New Glasgow, Nova Scotia
An overnight stay at a doctor’s home landed us in New Glasgow. I had walked the Samson Trail along the river while our traveling party I left sleeping. I didn’t get the name of the river. A Persian cat came to greet me. A dog barked from the distance. A blue jay bird was riled up about something. All seemed natural and almost perfect on this peaceful Sunday morning. Then I met some curious humans when I detoured from the tree lined trail to the small downtown. Three young men pulled over their vehicle.
“Hey, are you a Hare Krishna?”asked the sober driver (the two passengers were juiced).
“Well, as a matter of fact I am.”
“I’ve never seen you in this town before. You should spend some time here and give the Mormons some competition,” he recommended.
“I wouldn’t mind being in your pretty little downtown.
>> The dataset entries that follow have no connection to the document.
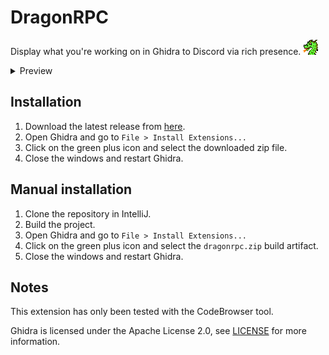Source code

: # DragonRPC
Display what you're working on in Ghidra to Discord via rich presence. ![greenDragon24](images/greenDragon24.png)

<details>
  <summary>Preview</summary>
  <img src="images/preview.gif" alt="Preview"/>
</details>

## Installation
1. Download the latest release from [here](https://github.com/yntha/DragonRPC/releases/latest).
2. Open Ghidra and go to `File > Install Extensions...`
3. Click on the green plus icon and select the downloaded zip file.
4. Close the windows and restart Ghidra.

## Manual installation
1. Clone the repository in IntelliJ.
2. Build the project.
3. Open Ghidra and go to `File > Install Extensions...`
4. Click on the green plus icon and select the `dragonrpc.zip` build artifact.
5. Close the windows and restart Ghidra.

## Notes
This extension has only been tested with the CodeBrowser tool.

Ghidra is licensed under the Apache License 2.0, see [LICENSE](LICENSE) for more information.
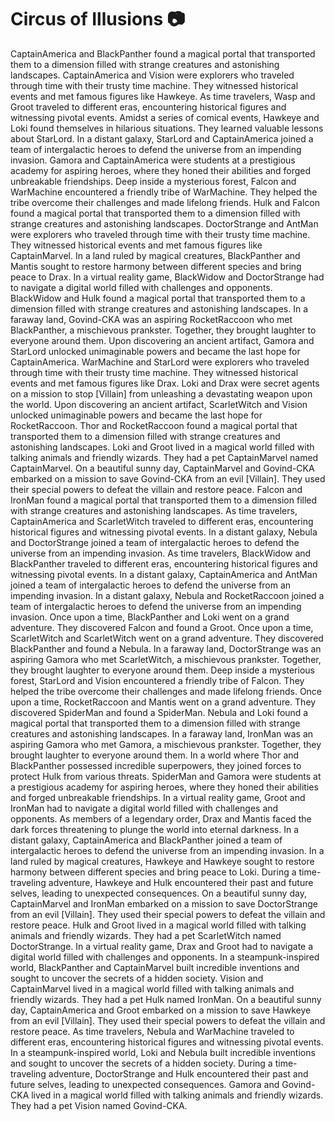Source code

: # Circus of Illusions :camera: 

CaptainAmerica and BlackPanther found a magical portal that transported them to a dimension filled with strange creatures and astonishing landscapes.
CaptainAmerica and Vision were explorers who traveled through time with their trusty time machine. They witnessed historical events and met famous figures like Hawkeye.
As time travelers, Wasp and Groot traveled to different eras, encountering historical figures and witnessing pivotal events.
Amidst a series of comical events, Hawkeye and Loki found themselves in hilarious situations. They learned valuable lessons about StarLord.
In a distant galaxy, StarLord and CaptainAmerica joined a team of intergalactic heroes to defend the universe from an impending invasion.
Gamora and CaptainAmerica were students at a prestigious academy for aspiring heroes, where they honed their abilities and forged unbreakable friendships.
Deep inside a mysterious forest, Falcon and WarMachine encountered a friendly tribe of WarMachine. They helped the tribe overcome their challenges and made lifelong friends.
Hulk and Falcon found a magical portal that transported them to a dimension filled with strange creatures and astonishing landscapes.
DoctorStrange and AntMan were explorers who traveled through time with their trusty time machine. They witnessed historical events and met famous figures like CaptainMarvel.
In a land ruled by magical creatures, BlackPanther and Mantis sought to restore harmony between different species and bring peace to Drax.
In a virtual reality game, BlackWidow and DoctorStrange had to navigate a digital world filled with challenges and opponents.
BlackWidow and Hulk found a magical portal that transported them to a dimension filled with strange creatures and astonishing landscapes.
In a faraway land, Govind-CKA was an aspiring RocketRaccoon who met BlackPanther, a mischievous prankster. Together, they brought laughter to everyone around them.
Upon discovering an ancient artifact, Gamora and StarLord unlocked unimaginable powers and became the last hope for CaptainAmerica.
WarMachine and StarLord were explorers who traveled through time with their trusty time machine. They witnessed historical events and met famous figures like Drax.
Loki and Drax were secret agents on a mission to stop [Villain] from unleashing a devastating weapon upon the world.
Upon discovering an ancient artifact, ScarletWitch and Vision unlocked unimaginable powers and became the last hope for RocketRaccoon.
Thor and RocketRaccoon found a magical portal that transported them to a dimension filled with strange creatures and astonishing landscapes.
Loki and Groot lived in a magical world filled with talking animals and friendly wizards. They had a pet CaptainMarvel named CaptainMarvel.
On a beautiful sunny day, CaptainMarvel and Govind-CKA embarked on a mission to save Govind-CKA from an evil [Villain]. They used their special powers to defeat the villain and restore peace.
Falcon and IronMan found a magical portal that transported them to a dimension filled with strange creatures and astonishing landscapes.
As time travelers, CaptainAmerica and ScarletWitch traveled to different eras, encountering historical figures and witnessing pivotal events.
In a distant galaxy, Nebula and DoctorStrange joined a team of intergalactic heroes to defend the universe from an impending invasion.
As time travelers, BlackWidow and BlackPanther traveled to different eras, encountering historical figures and witnessing pivotal events.
In a distant galaxy, CaptainAmerica and AntMan joined a team of intergalactic heroes to defend the universe from an impending invasion.
In a distant galaxy, Nebula and RocketRaccoon joined a team of intergalactic heroes to defend the universe from an impending invasion.
Once upon a time, BlackPanther and Loki went on a grand adventure. They discovered Falcon and found a Groot.
Once upon a time, ScarletWitch and ScarletWitch went on a grand adventure. They discovered BlackPanther and found a Nebula.
In a faraway land, DoctorStrange was an aspiring Gamora who met ScarletWitch, a mischievous prankster. Together, they brought laughter to everyone around them.
Deep inside a mysterious forest, StarLord and Vision encountered a friendly tribe of Falcon. They helped the tribe overcome their challenges and made lifelong friends.
Once upon a time, RocketRaccoon and Mantis went on a grand adventure. They discovered SpiderMan and found a SpiderMan.
Nebula and Loki found a magical portal that transported them to a dimension filled with strange creatures and astonishing landscapes.
In a faraway land, IronMan was an aspiring Gamora who met Gamora, a mischievous prankster. Together, they brought laughter to everyone around them.
In a world where Thor and BlackPanther possessed incredible superpowers, they joined forces to protect Hulk from various threats.
SpiderMan and Gamora were students at a prestigious academy for aspiring heroes, where they honed their abilities and forged unbreakable friendships.
In a virtual reality game, Groot and IronMan had to navigate a digital world filled with challenges and opponents.
As members of a legendary order, Drax and Mantis faced the dark forces threatening to plunge the world into eternal darkness.
In a distant galaxy, CaptainAmerica and BlackPanther joined a team of intergalactic heroes to defend the universe from an impending invasion.
In a land ruled by magical creatures, Hawkeye and Hawkeye sought to restore harmony between different species and bring peace to Loki.
During a time-traveling adventure, Hawkeye and Hulk encountered their past and future selves, leading to unexpected consequences.
On a beautiful sunny day, CaptainMarvel and IronMan embarked on a mission to save DoctorStrange from an evil [Villain]. They used their special powers to defeat the villain and restore peace.
Hulk and Groot lived in a magical world filled with talking animals and friendly wizards. They had a pet ScarletWitch named DoctorStrange.
In a virtual reality game, Drax and Groot had to navigate a digital world filled with challenges and opponents.
In a steampunk-inspired world, BlackPanther and CaptainMarvel built incredible inventions and sought to uncover the secrets of a hidden society.
Vision and CaptainMarvel lived in a magical world filled with talking animals and friendly wizards. They had a pet Hulk named IronMan.
On a beautiful sunny day, CaptainAmerica and Groot embarked on a mission to save Hawkeye from an evil [Villain]. They used their special powers to defeat the villain and restore peace.
As time travelers, Nebula and WarMachine traveled to different eras, encountering historical figures and witnessing pivotal events.
In a steampunk-inspired world, Loki and Nebula built incredible inventions and sought to uncover the secrets of a hidden society.
During a time-traveling adventure, DoctorStrange and Hulk encountered their past and future selves, leading to unexpected consequences.
Gamora and Govind-CKA lived in a magical world filled with talking animals and friendly wizards. They had a pet Vision named Govind-CKA.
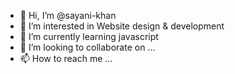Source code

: - 👋 Hi, I’m @sayani-khan
- 👀 I’m interested in Website design & development
- 🌱 I’m currently learning javascript
- 💞️ I’m looking to collaborate on ...
- 📫 How to reach me ...

<!---
sayani-khan/sayani-khan is a ✨ special ✨ repository because its `README.md` (this file) appears on your GitHub profile.
You can click the Preview link to take a look at your changes.
--->
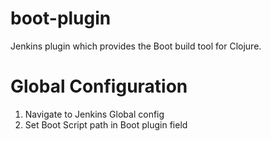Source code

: # boot-plugin
Jenkins plugin which provides the Boot build tool for Clojure.

# Global Configuration

1. Navigate to Jenkins Global config  
2. Set Boot Script path in Boot plugin field  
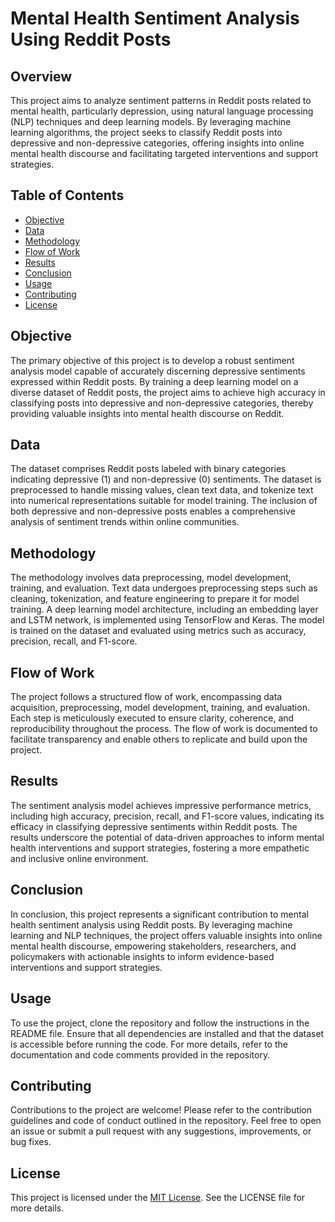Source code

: # Mental Health Sentiment Analysis Using Reddit Posts

## Overview
This project aims to analyze sentiment patterns in Reddit posts related to mental health, particularly depression, using natural language processing (NLP) techniques and deep learning models. By leveraging machine learning algorithms, the project seeks to classify Reddit posts into depressive and non-depressive categories, offering insights into online mental health discourse and facilitating targeted interventions and support strategies.

## Table of Contents
- [Objective](#objective)
- [Data](#data)
- [Methodology](#methodology)
- [Flow of Work](#flow-of-work)
- [Results](#results)
- [Conclusion](#conclusion)
- [Usage](#usage)
- [Contributing](#contributing)
- [License](#license)

## Objective
The primary objective of this project is to develop a robust sentiment analysis model capable of accurately discerning depressive sentiments expressed within Reddit posts. By training a deep learning model on a diverse dataset of Reddit posts, the project aims to achieve high accuracy in classifying posts into depressive and non-depressive categories, thereby providing valuable insights into mental health discourse on Reddit.

## Data
The dataset comprises Reddit posts labeled with binary categories indicating depressive (1) and non-depressive (0) sentiments. The dataset is preprocessed to handle missing values, clean text data, and tokenize text into numerical representations suitable for model training. The inclusion of both depressive and non-depressive posts enables a comprehensive analysis of sentiment trends within online communities.

## Methodology
The methodology involves data preprocessing, model development, training, and evaluation. Text data undergoes preprocessing steps such as cleaning, tokenization, and feature engineering to prepare it for model training. A deep learning model architecture, including an embedding layer and LSTM network, is implemented using TensorFlow and Keras. The model is trained on the dataset and evaluated using metrics such as accuracy, precision, recall, and F1-score.

## Flow of Work
The project follows a structured flow of work, encompassing data acquisition, preprocessing, model development, training, and evaluation. Each step is meticulously executed to ensure clarity, coherence, and reproducibility throughout the process. The flow of work is documented to facilitate transparency and enable others to replicate and build upon the project.

## Results
The sentiment analysis model achieves impressive performance metrics, including high accuracy, precision, recall, and F1-score values, indicating its efficacy in classifying depressive sentiments within Reddit posts. The results underscore the potential of data-driven approaches to inform mental health interventions and support strategies, fostering a more empathetic and inclusive online environment.

## Conclusion
In conclusion, this project represents a significant contribution to mental health sentiment analysis using Reddit posts. By leveraging machine learning and NLP techniques, the project offers valuable insights into online mental health discourse, empowering stakeholders, researchers, and policymakers with actionable insights to inform evidence-based interventions and support strategies.

## Usage
To use the project, clone the repository and follow the instructions in the README file. Ensure that all dependencies are installed and that the dataset is accessible before running the code. For more details, refer to the documentation and code comments provided in the repository.

## Contributing
Contributions to the project are welcome! Please refer to the contribution guidelines and code of conduct outlined in the repository. Feel free to open an issue or submit a pull request with any suggestions, improvements, or bug fixes.

## License
This project is licensed under the [MIT License](insert-license-link-here). See the LICENSE file for more details.
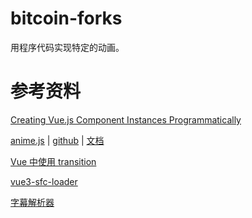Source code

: # bitcoin-forks

用程序代码实现特定的动画。

# 参考资料

[Creating Vue.js Component Instances Programmatically](https://css-tricks.com/creating-vue-js-component-instances-programmatically/)

[anime.js](https://animejs.com/)
  | [github](https://github.com/juliangarnier/anime/)
  | [文档](https://animejs.com/documentation/)

[Vue 中使用 transition](https://segmentfault.com/a/1190000017159826)

[vue3-sfc-loader](https://github.com/FranckFreiburger/vue3-sfc-loader)

[字幕解析器](https://github.com/Rotten-LKZ/subtitle-parser)
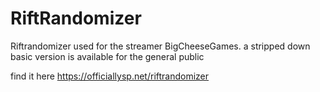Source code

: # RiftRandomizer
Riftrandomizer used for the streamer BigCheeseGames. a stripped down basic version is available for the general public

find it here
https://officiallysp.net/riftrandomizer
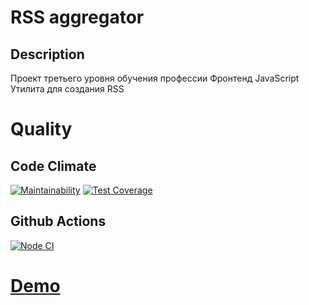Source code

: # RSS aggregator

## Description

Проект третьего уровня обучения профессии Фронтенд JavaScript
Утилита для создания RSS

# Quality

## Code Climate
[![Maintainability](https://api.codeclimate.com/v1/badges/4f2ae2cd398b01b9daa6/maintainability)](https://codeclimate.com/github/BairamovTimur/frontend-project-lvl3/maintainability) [![Test Coverage](https://api.codeclimate.com/v1/badges/4f2ae2cd398b01b9daa6/test_coverage)](https://codeclimate.com/github/BairamovTimur/frontend-project-lvl3/test_coverage)

## Github Actions
[![Node CI](https://github.com/BairamovTimur/frontend-project-lvl3/workflows/Node%20CI/badge.svg)](https://github.com/BairamovTimur/frontend-project-lvl3/actions?query=workflow%3A%22Node+CI%22)

# [Demo](frontend-project-lvl3.bairamovtimur.vercel.app)


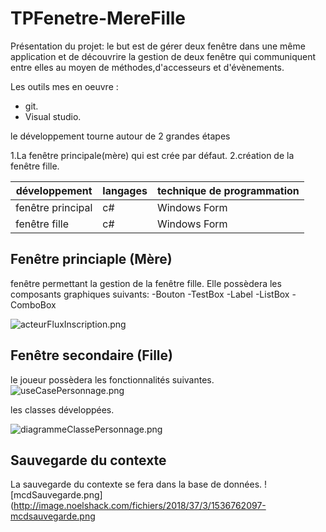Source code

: # TPFenetre-MereFille

Présentation du projet: le but est de gérer deux fenêtre dans une même application et de découvrire la gestion de deux fenêtre qui communiquent entre elles au moyen de méthodes,d'accesseurs et d'évènements.

Les outils mes en oeuvre :

* git.
* Visual studio.

le développement  tourne autour de 2 grandes étapes

1.La fenêtre principale(mère) qui est crée par défaut.
2.création de la fenêtre fille.

|**développement**|**langages**|**technique de programmation**|
|-----------------|------------|------------------------------|
|fenêtre principal|c#|Windows Form|
|fenêtre fille|c#|Windows Form|



## Fenêtre princiaple (Mère) ##

fenêtre permettant la gestion de la fenêtre fille.
Elle possèdera les composants graphiques suivants:
-Bouton
-TestBox
-Label
-ListBox
-ComboBox

![acteurFluxInscription.png](http://image.noelshack.com/fichiers/2018/47/7/1543155640-capturemere.png)

## Fenêtre secondaire (Fille) ##

le joueur possèdera les fonctionnalités suivantes.
![useCasePersonnage.png](https://image.noelshack.com/fichiers/2018/37/3/1536762099-usecasepersonnage.png)

les classes développées.

![diagrammeClassePersonnage.png](http://image.noelshack.com/fichiers/2018/37/3/1536762094-diagrammeclassepersonnage.png)

## Sauvegarde du contexte ##

La sauvegarde du contexte se fera dans la base de données.
![mcdSauvegarde.png](http://image.noelshack.com/fichiers/2018/37/3/1536762097-mcdsauvegarde.png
You will find some of our monks in Halifax though.”
“Yeah, you guys should do your dancing in these streets here,” he pressed.
The passengers with their bloodshot, hangover eyes were very much taken by the surreal looking person standing outside their vehicle. It could have been a peak moment for them. Anyways, I was happy to have made new friends.
In the late morning a fine young French Canadian Brahmana, Manu, conducted a fire ceremony in his backyard. The first ever Vaishnava initiation took place in Nova Scotia and for a Nova Scotian. Dustin, 23, is a young Nova Scotian who became a monk donning saffron cloth 2 years ago. The colour of his clothes are the colour of the eyes of the chaps I met earlier. Dustin assisted me so much with my personal needs on the February trip to India. He is a fine young man with good character. He received the name Dhruva (pronounced Dhroova).
Dhruva did a super excellent job play acting in our production “Lonely People”. It was the largest gathering at our Halifax centre yet. The feast the local monks cooked up was par excellence, a five star quality.